• [WHAT YOU WILL DO]
Report all lines below with the word "authors".

• [RECORDS PROVIDED]
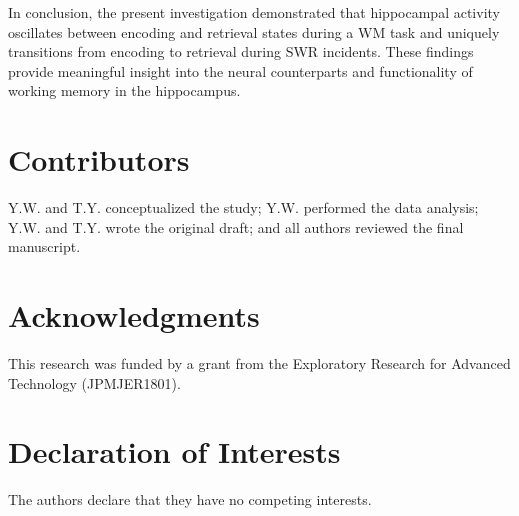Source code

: \documentclass[final,3p,times,twocolumn]{elsarticle}
\begin{document}
In conclusion, the present investigation demonstrated that hippocampal activity oscillates between encoding and retrieval states during a WM task and uniquely transitions from encoding to retrieval during SWR incidents. These findings provide meaningful insight into the neural counterparts and functionality of working memory in the hippocampus.
\label{sec:discussion}






% 

% 




\section*{Contributors}
Y.W. and T.Y. conceptualized the study; Y.W. performed the data analysis; Y.W. and T.Y. wrote the original draft; and all authors reviewed the final manuscript.
\label{contributors}

\section*{Acknowledgments}
This research was funded by a grant from the Exploratory Research for Advanced Technology (JPMJER1801).
\label{acknowledgments}

\section*{Declaration of Interests}
The authors declare that they have no competing interests.
\label{declaration of interests}
\end{document}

• [ANSWER BOX]
Y.W. and T.Y. conceptualized the study; Y.W. performed the data analysis; Y.W. and T.Y. wrote the original draft; and all authors reviewed the final manuscript.
The authors declare that they have no competing interests.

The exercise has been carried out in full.